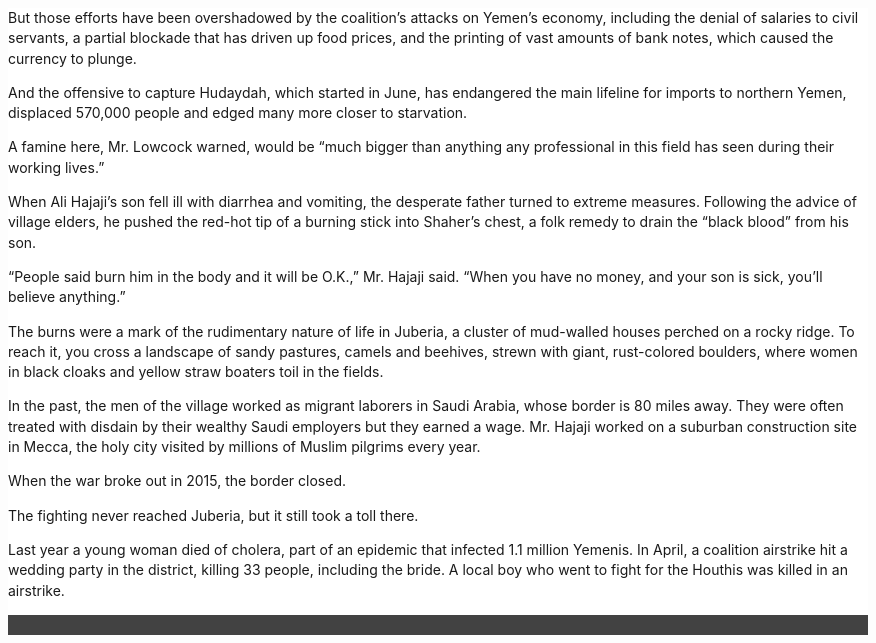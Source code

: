 But those efforts have been overshadowed by the coalition’s attacks on
Yemen’s economy, including the denial of salaries to civil servants, a
partial blockade that has driven up food prices, and the printing of
vast amounts of bank notes, which caused the currency to plunge.

And the offensive to capture Hudaydah, which started in June, has
endangered the main lifeline for imports to northern Yemen, displaced
570,000 people and edged many more closer to starvation.

A famine here, Mr. Lowcock warned, would be “much bigger than anything
any professional in this field has seen during their working lives.”

<span class="rad-lead-in">When Ali Hajaji’s son fell ill</span> with
diarrhea and vomiting, the desperate father turned to extreme measures.
Following the advice of village elders, he pushed the red-hot tip of a
burning stick into Shaher’s chest, a folk remedy to drain the “black
blood” from his son.

“People said burn him in the body and it will be O.K.,” Mr. Hajaji said.
“When you have no money, and your son is sick, you’ll believe anything.”

The burns were a mark of the rudimentary nature of life in Juberia, a
cluster of mud-walled houses perched on a rocky ridge. To reach it, you
cross a landscape of sandy pastures, camels and beehives, strewn with
giant, rust-colored boulders, where women in black cloaks and yellow
straw boaters toil in the fields.

In the past, the men of the village worked as migrant laborers in Saudi
Arabia, whose border is 80 miles away. They were often treated with
disdain by their wealthy Saudi employers but they earned a wage. Mr.
Hajaji worked on a suburban construction site in Mecca, the holy city
visited by millions of Muslim pilgrims every year.

When the war broke out in 2015, the border closed.

The fighting never reached Juberia, but it still took a toll there.

Last year a young woman died of cholera, part of an epidemic that
infected 1.1 million Yemenis. In April, a coalition airstrike hit a
wedding party in the district, killing 33 people, including the bride. A
local boy who went to fight for the Houthis was killed in an
airstrike.

<div class="rad-slideshow" data-id="100000006180005" data-slug="Yemen-slide-Y6D6">

<div class="rad-slideshow-item image" data-id="100000006180005" data-slug="Yemen-slide-Y6D6">

<div class="rad-asset-wrapper" style="background-color: #424242">

<div class="rad-spinner">

</div>

![](data:image/gif;base64,R0lGODlhAQABAIAAAAAAAP///yH5BAEAAAAALAAAAAABAAEAAAIBRAA7)

</div>

<div class="rad-caption">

==*==

Exercise » Transcribe the material above word for word; images do not belong in the copy.

Problem solution »
Source code

: But those efforts have been overshadowed by the coalition’s attacks on
Yemen’s economy, including the denial of salaries to civil servants, a
partial blockade that has driven up food prices, and the printing of
vast amounts of bank notes, which caused the currency to plunge.

And the offensive to capture Hudaydah, which started in June, has
endangered the main lifeline for imports to northern Yemen, displaced
570,000 people and edged many more closer to starvation.

A famine here, Mr. Lowcock warned, would be “much bigger than anything
any professional in this field has seen during their working lives.”

<span class="rad-lead-in">When Ali Hajaji’s son fell ill</span> with
diarrhea and vomiting, the desperate father turned to extreme measures.
Following the advice of village elders, he pushed the red-hot tip of a
burning stick into Shaher’s chest, a folk remedy to drain the “black
blood” from his son.

“People said burn him in the body and it will be O.K.,” Mr. Hajaji said.
“When you have no money, and your son is sick, you’ll believe anything.”

The burns were a mark of the rudimentary nature of life in Juberia, a
cluster of mud-walled houses perched on a rocky ridge. To reach it, you
cross a landscape of sandy pastures, camels and beehives, strewn with
giant, rust-colored boulders, where women in black cloaks and yellow
straw boaters toil in the fields.

In the past, the men of the village worked as migrant laborers in Saudi
Arabia, whose border is 80 miles away. They were often treated with
disdain by their wealthy Saudi employers but they earned a wage. Mr.
Hajaji worked on a suburban construction site in Mecca, the holy city
visited by millions of Muslim pilgrims every year.

When the war broke out in 2015, the border closed.

The fighting never reached Juberia, but it still took a toll there.

Last year a young woman died of cholera, part of an epidemic that
infected 1.1 million Yemenis. In April, a coalition airstrike hit a
wedding party in the district, killing 33 people, including the bride. A
local boy who went to fight for the Houthis was killed in an
airstrike.

<div class="rad-slideshow" data-id="100000006180005" data-slug="Yemen-slide-Y6D6">

<div class="rad-slideshow-item image" data-id="100000006180005" data-slug="Yemen-slide-Y6D6">

<div class="rad-asset-wrapper" style="background-color: #424242">

<div class="rad-spinner">

</div>

![](data:image/gif;base64,R0lGODlhAQABAIAAAAAAAP///yH5BAEAAAAALAAAAAABAAEAAAIBRAA7)

</div>

<div class="rad-caption">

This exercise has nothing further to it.